| TO DO |
One figure is wanted here: how many lines in the entries hold the word "zero".

| PROVIDED ENTRIES |

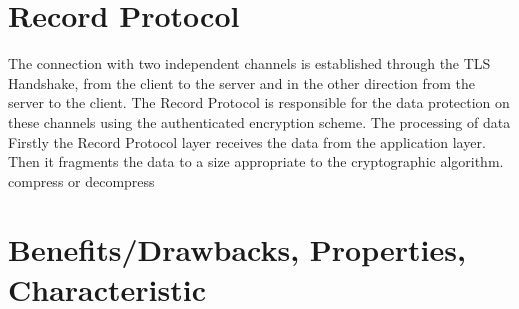 \section{Record Protocol}
\label{sec:record_protocol}

The connection with two independent channels is established through the TLS Handshake, from the client to the server and in the other direction from the server to the client. The Record Protocol is responsible for the data protection on these channels using the authenticated encryption scheme. The processing of data 
Firstly the Record Protocol layer receives the data from the application layer. Then it fragments the data to a size appropriate to the cryptographic algorithm. compress or decompress 


\section{Benefits/Drawbacks, Properties, Characteristic}
\label{sec:introduction_suggestions}



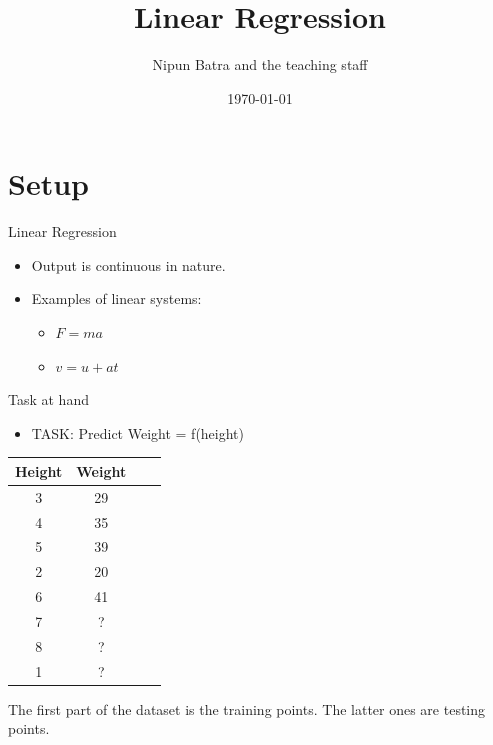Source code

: \documentclass{beamer}
\title{Linear Regression}
\date{\today}
\author{Nipun Batra and the teaching staff}
\institute{IIT Gandhinagar}
\begin{document}
  \maketitle
  

\section{Setup}
  

\begin{frame}{Linear Regression}
\begin{itemize}
	
	
	\item<+-> Output is continuous in nature.
	\item<+-> Examples of linear systems:
	\begin{itemize}
		\item<+-> $F=ma$
		\item<+-> $v=u+at$
	\end{itemize}
	
\end{itemize}
\end{frame}

\begin{frame}{Task at hand}
\begin{itemize}

\item TASK: Predict Weight = f(height)
\end{itemize}
\begin{center}
    

\begin{tabular}{ |c|c|c|c| } 
\hline
 Height & Weight \\
\hline
3 & 29 \\ 
4 & 35 \\ 
5 & 39\\
2 & 20\\
6 & 41\\
\hline
\hline
7 & ?\\
8 & ?\\
1 &? \\
\hline
\end{tabular}

\end{center}
The first part of the dataset is the training points. The latter ones are testing points.	

\end{frame}
\end{document}
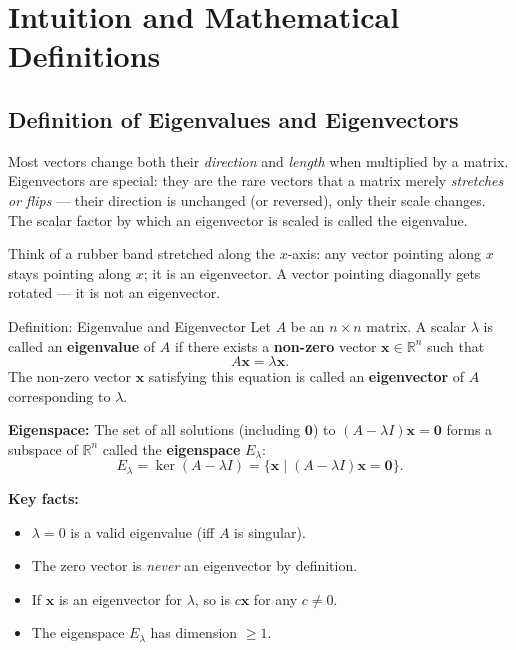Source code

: \documentclass[12pt,a4paper]{article}
\begin{document}
\section{Intuition and Mathematical Definitions}

\subsection{Definition of Eigenvalues and Eigenvectors}

Most vectors change both their \emph{direction} and \emph{length} when multiplied by a matrix.
Eigenvectors are special: they are the rare vectors that a matrix merely \emph{stretches or flips}
--- their direction is unchanged (or reversed), only their scale changes.
The scalar factor by which an eigenvector is scaled is called the eigenvalue.

Think of a rubber band stretched along the $x$-axis: any vector pointing along $x$ stays pointing along $x$;
it is an eigenvector. A vector pointing diagonally gets rotated --- it is not an eigenvector.

\begin{infobox}{Definition: Eigenvalue and Eigenvector}
Let $A$ be an $n \times n$ matrix. A scalar $\lambda$ is called an \textbf{eigenvalue} of $A$ if there
exists a \textbf{non-zero} vector $\mathbf{x} \in \mathbb{R}^n$ such that
\[
  A\mathbf{x} = \lambda\mathbf{x}.
\]
The non-zero vector $\mathbf{x}$ satisfying this equation is called an \textbf{eigenvector} of $A$
corresponding to $\lambda$.

\medskip
\textbf{Eigenspace:} The set of all solutions (including $\mathbf{0}$) to $(A - \lambda I)\mathbf{x} = \mathbf{0}$
forms a subspace of $\mathbb{R}^n$ called the \textbf{eigenspace} $E_\lambda$:
\[
  E_\lambda = \ker(A - \lambda I) = \{\mathbf{x} \mid (A - \lambda I)\mathbf{x} = \mathbf{0}\}.
\]

\textbf{Key facts:}
\begin{itemize}
  \item $\lambda = 0$ is a valid eigenvalue (iff $A$ is singular).
  \item The zero vector is \emph{never} an eigenvector by definition.
  \item If $\mathbf{x}$ is an eigenvector for $\lambda$, so is $c\mathbf{x}$ for any $c \neq 0$.
  \item The eigenspace $E_\lambda$ has dimension $\geq 1$.
\end{itemize}
\end{infobox}
\end{document}
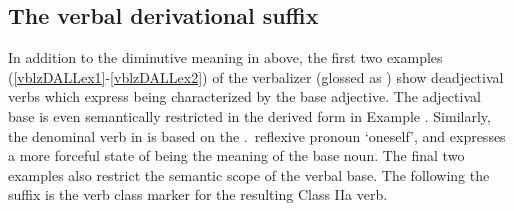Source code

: \subsection{The verbal derivational suffix }\label{vblzDALL}
In addition to the diminutive meaning in  above, 
the first two examples \mbox{(\ref{vblzDALLex1}-\ref{vblzDALLex2})} of the verbalizer  (glossed as ) show deadjectival verbs which express being characterized by the base adjective. The adjectival base is even semantically restricted in the derived form in Example . 
Similarly, the denominal verb in  is based on the \SGs.\NOMs\ reflexive pronoun  ‘oneself’, and expresses a more forceful state of being the meaning of the base noun. The final two examples also restrict the semantic scope of the verbal base. 
The  following the  suffix is the verb class marker for the resulting Class IIa verb. 
\ea\label{vblzDALLex1}
\z
\ea\label{vblzDALLex2}
\z
\ea\label{vblzDALLex3}
\z
\ea\label{vblzDALLex4}
\z
\ea\label{vblzDALLex5}
\z






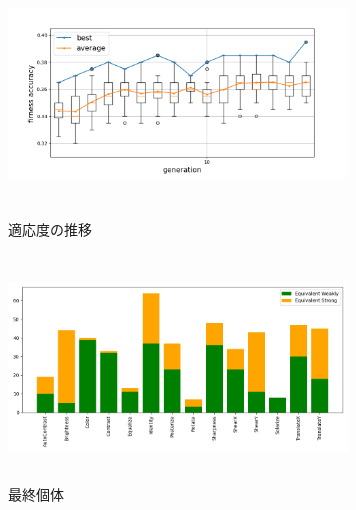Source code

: \documentclass[twocolumn]{jarticle}     %
\begin{document}
\begin{table}[h]
	\centering
	\caption{テスト識別率\label{tb:test}}
\end{table}

\begin{figure}[h]
	\begin{center}
		\vspace*{3mm}
		\hspace*{-12mm}
		\includegraphics[height=65mm,width=90mm]{graph1_1.png}
		\caption{適応度の推移\label{fig:ex1_1}}
	\end{center}
\end{figure}

\begin{figure}[h]
	\begin{center}
		\vspace*{3mm}
		\hspace*{-12mm}
		\includegraphics[height=60mm,width=90mm]{graph1_2.png}
		\caption{最終個体\label{fig:ex1_2}}
	\end{center}
\end{figure}
\end{document}
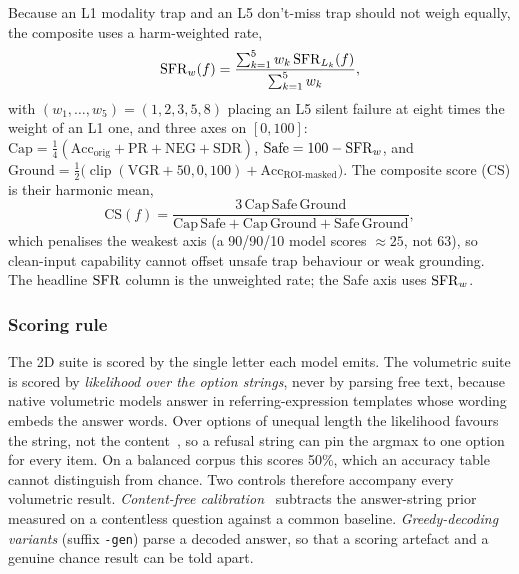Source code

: Because an L1 modality trap and an L5 don't-miss trap should not weigh
equally, the composite uses a harm-weighted rate,
\begin{equation}
  \sfrw(f)=\frac{\sum_{k=1}^{5} w_k\,\sfr_{L_k}(f)}{\sum_{k=1}^{5} w_k},
  \label{eq:sfr_w}
\end{equation}
with $(w_1,\dots,w_5)=(1,2,3,5,8)$ placing an L5 silent failure at eight
times the weight of an L1 one, and three axes on $[0,100]$:
$\mathrm{Cap}=\tfrac14(\mathrm{Acc}_{\mathrm{orig}}+\mathrm{PR}+\mathrm{NEG}+\mathrm{SDR})$,
$\mathrm{Safe}=100-\sfrw$, and
$\mathrm{Ground}=\tfrac12\bigl(\operatorname{clip}(\mathrm{VGR}+50,0,100)+\mathrm{Acc}_{\text{ROI-masked}}\bigr)$.
The composite score (CS) is their harmonic mean,
\begin{equation}
  \mathrm{CS}(f)=\frac{3\,\mathrm{Cap}\,\mathrm{Safe}\,\mathrm{Ground}}
  {\mathrm{Cap}\,\mathrm{Safe}+\mathrm{Cap}\,\mathrm{Ground}+\mathrm{Safe}\,\mathrm{Ground}},
  \label{eq:mcs}
\end{equation}
which penalises the weakest axis (a 90/90/10 model scores $\approx25$, not
63), so clean-input capability cannot offset unsafe trap behaviour or weak
grounding. The headline $\sfr$ column is the unweighted rate; the Safe axis
uses $\sfrw$.

\subsubsection{Scoring rule} The 2D suite is scored by the single letter each
model emits. The volumetric suite is scored by \emph{likelihood over the
option strings}, never by parsing free text, because native volumetric
models answer in referring-expression templates whose wording embeds the
answer words. Over options of unequal length the likelihood favours the string, not the
content~\cite{holtzman2021surface}, so a refusal string can pin the argmax
to one option for every item. On a balanced corpus this scores 50\%, which an accuracy table cannot
distinguish from chance. Two controls therefore accompany every volumetric result.
\emph{Content-free calibration}~\cite{zhao2021calibrate} subtracts the answer-string prior measured
on a contentless question against a common baseline. \emph{Greedy-decoding
variants} (suffix \texttt{-gen}) parse a decoded answer, so that a scoring
artefact and a genuine chance result can be told apart.

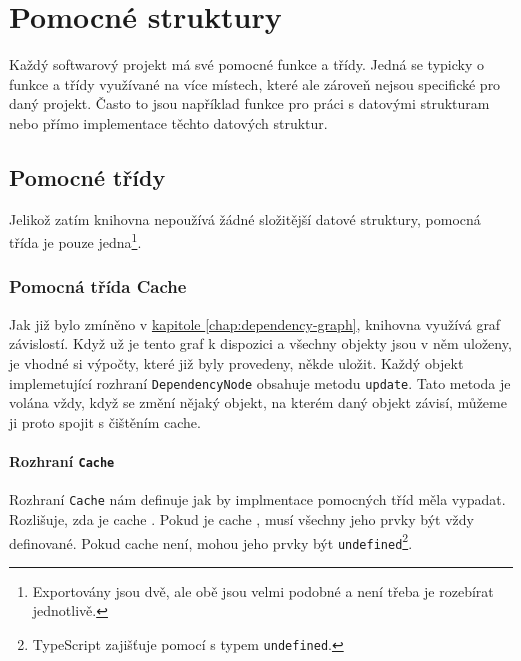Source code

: \chapter{Pomocné struktury}
\label{chap:helpers}

Každý softwarový projekt má své pomocné funkce a třídy. 
Jedná se typicky o funkce a třídy využívané na více místech, které ale zároveň nejsou specifické pro daný projekt.
Často to jsou například funkce pro práci s datovými strukturam nebo přímo implementace těchto datových struktur.

\section{Pomocné třídy}
\label{sec:helper-classes}

Jelikož zatím knihovna nepoužívá žádné složitější datové struktury, pomocná třída je pouze jedna\footnote{Exportovány jsou dvě, ale obě jsou velmi podobné a není třeba je rozebírat jednotlivě.}.

\subsection[Cache]{Pomocná třída Cache}
\label{subsec:helper-class-cache}

Jak již bylo zmíněno v \hyperref[chap:dependency-graph]{kapitole \ref*{chap:dependency-graph}}, knihovna využívá graf závislostí.
Když už je tento graf k dispozici a všechny objekty jsou v něm uloženy, je vhodné si výpočty, které již byly provedeny, někde uložit.
Každý objekt implemetující rozhraní \texttt{DependencyNode} obsahuje metodu \texttt{update}\cite[line 26]{geometryjs:source:interfaces:dependencyNode.ts}.
Tato metoda je volána vždy, když se změní nějaký objekt, na kterém daný objekt závisí, můžeme ji proto spojit s čištěním cache.

\subsubsection[Rozhraní]{Rozhraní \texttt{Cache}}
\label{subsubsec:helper-class-cache-interface}

Rozhraní \texttt{Cache}\cite{geometryjs:source:interfaces:cache.ts} nám definuje jak by implmentace pomocných tříd měla vypadat.
Rozlišuje, zda je cache .
Pokud je cache , musí všechny jeho prvky být vždy definované.
Pokud cache  není, mohou jeho prvky být \texttt{undefined}\footnote{TypeScript zajišťuje  pomocí  s typem \texttt{undefined}.}.

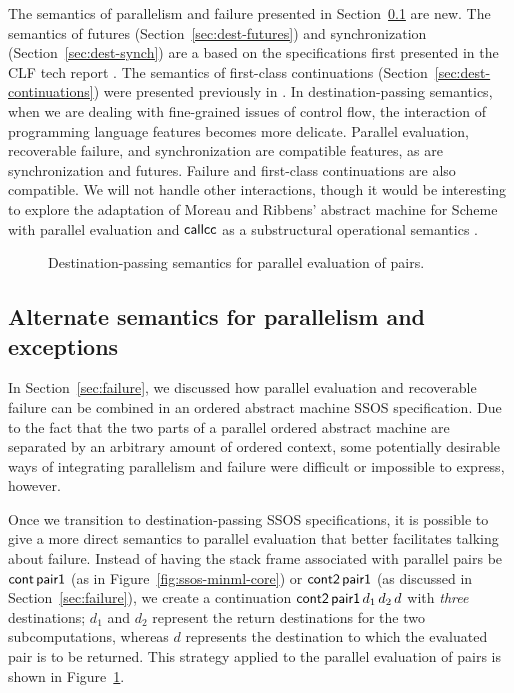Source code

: The semantics of parallelism and failure presented in
Section~\ref{sec:modular-parallelism} are new. The semantics of
futures (Section~\ref{sec:dest-futures}) and synchronization
(Section~\ref{sec:dest-synch}) are a based on the specifications first
presented in the CLF tech report \cite{cervesato02concurrent}. The
semantics of first-class continuations
(Section~\ref{sec:dest-continuations}) were presented previously in
\cite{pfenning04substructural,pfenning09substructural}. In
destination-passing semantics, when we are dealing with fine-grained
issues of control flow, the interaction of programming language
features becomes more delicate.  Parallel evaluation, recoverable
failure, and synchronization are compatible features, as are
synchronization and futures. Failure and first-class continuations are
also compatible. We will not handle other interactions, though it
would be interesting to explore the adaptation of Moreau and Ribbens'
abstract machine for Scheme with parallel evaluation and ${\sf
  callcc}$ as a substructural operational semantics
\cite{moreau96semantics}.

\begin{figure}
\caption{Destination-passing semantics for parallel evaluation of pairs.}
\label{fig:dest-pair}
\end{figure}

\subsection{Alternate semantics for parallelism and exceptions}
\label{sec:modular-parallelism}

In Section~\ref{sec:failure}, we discussed how parallel evaluation and
recoverable failure can be combined in an ordered abstract machine
SSOS specification. Due to the fact that the two parts of a parallel
ordered abstract machine are separated by an arbitrary amount of
ordered context, some potentially desirable ways of
integrating parallelism and failure were difficult or impossible to
express, however. 

Once we transition to destination-passing SSOS specifications, it is
possible to give a more direct semantics to parallel evaluation that
better facilitates talking about failure. Instead of having the stack
frame associated with parallel pairs be ${\sf cont}\,{\sf pair1}$ (as
in Figure~\ref{fig:ssos-minml-core}) or ${\sf cont2}\,{\sf pair1}$ (as
discussed in Section~\ref{sec:failure}), we create a continuation
${\sf cont2}\,{\sf pair1}\,d_1\,d_2\,d$ with {\it three} destinations;
$d_1$ and $d_2$ represent the return destinations for the two
subcomputations, whereas $d$ represents the destination to which the
evaluated pair is to be returned. This strategy applied to the
parallel evaluation of pairs is shown in Figure~\ref{fig:dest-pair}.

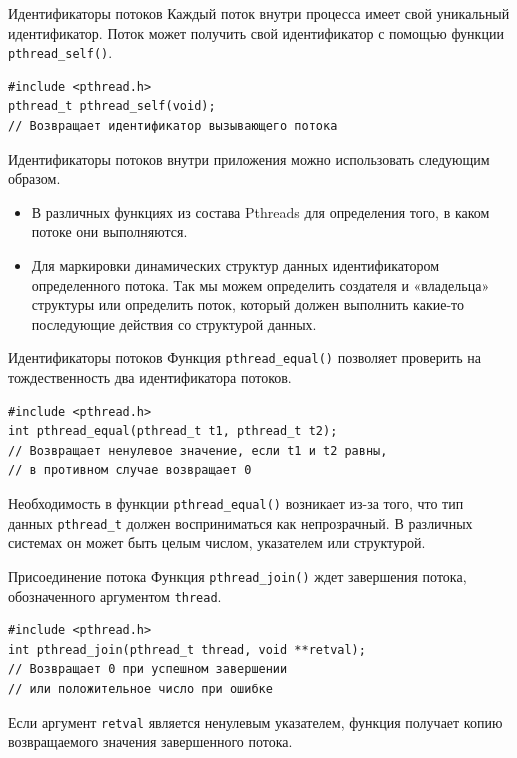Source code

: \documentclass{beamer}
\begin{document}
\begin{frame}[fragile]{Идентификаторы потоков}
    Каждый поток внутри процесса имеет свой уникальный идентификатор. Поток может получить свой идентификатор с помощью функции \texttt{pthread_self()}.
    
\begin{verbatim}
#include <pthread.h>
pthread_t pthread_self(void);
// Возвращает идентификатор вызывающего потока
\end{verbatim}

    Идентификаторы потоков внутри приложения можно использовать следующим образом.
    \begin{itemize}
        \item В различных функциях из состава Pthreads для определения того, в каком потоке они выполняются.
        \item Для маркировки динамических структур данных идентификатором определенного потока. Так мы можем определить создателя и «владельца» структуры или определить поток, который должен выполнить какие-то последующие действия со структурой данных.
    \end{itemize}
\end{frame}

\begin{frame}[fragile]{Идентификаторы потоков}
    Функция \texttt{pthread\_equal()} позволяет проверить на тождественность два идентификатора потоков.
    
\begin{verbatim}
#include <pthread.h>
int pthread_equal(pthread_t t1, pthread_t t2);
// Возвращает ненулевое значение, если t1 и t2 равны,
// в противном случае возвращает 0
\end{verbatim}

    Необходимость в функции \texttt{pthread\_equal()} возникает из-за того, что тип данных \texttt{pthread\_t} должен восприниматься как непрозрачный. В различных системах он может быть целым числом, указателем или структурой.
\end{frame}

\begin{frame}[fragile]{Присоединение потока}
    Функция \texttt{pthread\_join()} ждет завершения потока, обозначенного аргументом \texttt{thread}.
    
\begin{verbatim}
#include <pthread.h>
int pthread_join(pthread_t thread, void **retval);
// Возвращает 0 при успешном завершении
// или положительное число при ошибке
\end{verbatim}

    Если аргумент \texttt{retval} является ненулевым указателем, функция получает копию возвращаемого значения завершенного потока. 
\end{frame}
\end{document}
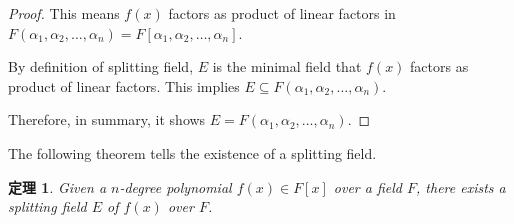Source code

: \documentclass[utf8]{ctexbook}
\newtheorem{theorem}{定理}[section]
\begin{document}
\begin{proof}
This means $f(x)$ factors as product of linear factors in $F (\alpha_1, \alpha_2, \ldots, \alpha_n) = F[\alpha_1, \alpha_2, \ldots, \alpha_n]$.

By definition of splitting field, $E$ is the minimal field that $f(x)$ factors as product of linear factors. This implies $E \subseteq F (\alpha_1, \alpha_2, \ldots, \alpha_n) $.

Therefore, in summary, it shows $E = F (\alpha_1, \alpha_2, \ldots, \alpha_n) $.

\end{proof}

The following theorem tells the existence of a splitting field.

\begin{theorem}
\label{theorem_4_4_2_existence_splitting_field}
Given a $n$-degree polynomial $f(x) \in F[x]$ over a field $F$, there exists a splitting field $E$ of $f(x)$ over $F$.
\end{theorem}
\end{document}
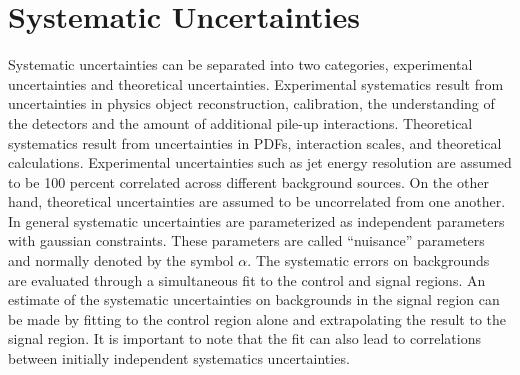 
\chapter{Systematic Uncertainties}
\label{chap:Uncertainties}

\indent Systematic uncertainties can be separated into two categories, experimental uncertainties and theoretical uncertainties.  Experimental systematics result from uncertainties in physics object reconstruction, calibration, the understanding of the detectors and the amount of additional pile-up interactions.  Theoretical systematics result from uncertainties in PDFs, interaction scales, and theoretical calculations. Experimental uncertainties such as jet energy resolution are assumed to be 100 percent correlated across different background sources.  On the other hand, theoretical uncertainties are assumed to be uncorrelated from one another.  \\

\indent In general systematic uncertainties are parameterized as independent parameters with gaussian constraints.  These parameters are called ``nuisance'' parameters and normally denoted by the symbol $\alpha$.  The systematic errors on backgrounds are evaluated through a simultaneous fit to the control and signal regions.  An estimate of the systematic uncertainties on backgrounds in the signal region can be made by fitting to the control region alone and extrapolating the result to the signal region.  It is important to note that the fit can also lead to correlations between initially independent systematics uncertainties. \\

| REPLY |
3